WORK INSTRUCTIONS: Copy the data exactly.

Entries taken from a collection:
• • • • •
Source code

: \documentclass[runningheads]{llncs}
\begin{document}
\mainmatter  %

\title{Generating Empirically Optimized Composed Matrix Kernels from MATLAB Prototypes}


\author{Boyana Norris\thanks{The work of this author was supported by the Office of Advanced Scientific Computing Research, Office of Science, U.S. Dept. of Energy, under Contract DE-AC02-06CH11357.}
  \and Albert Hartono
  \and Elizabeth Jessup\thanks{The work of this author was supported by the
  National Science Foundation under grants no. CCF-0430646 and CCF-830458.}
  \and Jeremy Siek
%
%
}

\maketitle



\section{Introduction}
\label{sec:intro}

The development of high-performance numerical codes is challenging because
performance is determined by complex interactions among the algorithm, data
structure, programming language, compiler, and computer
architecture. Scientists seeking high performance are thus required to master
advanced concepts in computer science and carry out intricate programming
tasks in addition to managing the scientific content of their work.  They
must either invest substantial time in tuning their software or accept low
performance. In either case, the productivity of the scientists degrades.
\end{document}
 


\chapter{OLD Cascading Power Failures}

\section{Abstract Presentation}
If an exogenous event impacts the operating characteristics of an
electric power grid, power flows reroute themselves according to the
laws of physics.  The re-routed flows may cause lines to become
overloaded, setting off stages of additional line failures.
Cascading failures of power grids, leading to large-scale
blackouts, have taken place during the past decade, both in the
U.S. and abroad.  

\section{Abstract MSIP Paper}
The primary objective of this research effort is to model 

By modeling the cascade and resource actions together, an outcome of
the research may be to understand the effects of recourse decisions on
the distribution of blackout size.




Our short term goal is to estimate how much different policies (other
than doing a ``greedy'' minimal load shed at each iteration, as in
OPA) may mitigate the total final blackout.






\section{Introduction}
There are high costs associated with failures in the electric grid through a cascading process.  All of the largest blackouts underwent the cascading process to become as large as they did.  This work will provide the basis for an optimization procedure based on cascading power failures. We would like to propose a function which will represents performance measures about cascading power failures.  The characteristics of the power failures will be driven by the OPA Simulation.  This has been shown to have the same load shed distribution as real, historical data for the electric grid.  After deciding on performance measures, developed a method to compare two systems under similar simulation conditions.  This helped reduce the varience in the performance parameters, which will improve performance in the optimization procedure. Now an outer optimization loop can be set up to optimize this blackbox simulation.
• • • • •
ANSWER FOR THIS EXERCISE:
Source code

: \documentclass[runningheads]{llncs}
\begin{document}
\mainmatter  %

\title{Generating Empirically Optimized Composed Matrix Kernels from MATLAB Prototypes}


\author{Boyana Norris\thanks{The work of this author was supported by the Office of Advanced Scientific Computing Research, Office of Science, U.S. Dept. of Energy, under Contract DE-AC02-06CH11357.}
  \and Albert Hartono
  \and Elizabeth Jessup\thanks{The work of this author was supported by the
  National Science Foundation under grants no. CCF-0430646 and CCF-830458.}
  \and Jeremy Siek
%
%
}

\maketitle



\section{Introduction}
\label{sec:intro}

The development of high-performance numerical codes is challenging because
performance is determined by complex interactions among the algorithm, data
structure, programming language, compiler, and computer
architecture. Scientists seeking high performance are thus required to master
advanced concepts in computer science and carry out intricate programming
tasks in addition to managing the scientific content of their work.  They
must either invest substantial time in tuning their software or accept low
performance. In either case, the productivity of the scientists degrades.
\end{document}
 


\chapter{OLD Cascading Power Failures}

\section{Abstract Presentation}
If an exogenous event impacts the operating characteristics of an
electric power grid, power flows reroute themselves according to the
laws of physics.  The re-routed flows may cause lines to become
overloaded, setting off stages of additional line failures.
Cascading failures of power grids, leading to large-scale
blackouts, have taken place during the past decade, both in the
U.S. and abroad.  

\section{Abstract MSIP Paper}
The primary objective of this research effort is to model 

By modeling the cascade and resource actions together, an outcome of
the research may be to understand the effects of recourse decisions on
the distribution of blackout size.




Our short term goal is to estimate how much different policies (other
than doing a ``greedy'' minimal load shed at each iteration, as in
OPA) may mitigate the total final blackout.






\section{Introduction}
There are high costs associated with failures in the electric grid through a cascading process.  All of the largest blackouts underwent the cascading process to become as large as they did.  This work will provide the basis for an optimization procedure based on cascading power failures. We would like to propose a function which will represents performance measures about cascading power failures.  The characteristics of the power failures will be driven by the OPA Simulation.  This has been shown to have the same load shed distribution as real, historical data for the electric grid.  After deciding on performance measures, developed a method to compare two systems under similar simulation conditions.  This helped reduce the varience in the performance parameters, which will improve performance in the optimization procedure. Now an outer optimization loop can be set up to optimize this blackbox simulation.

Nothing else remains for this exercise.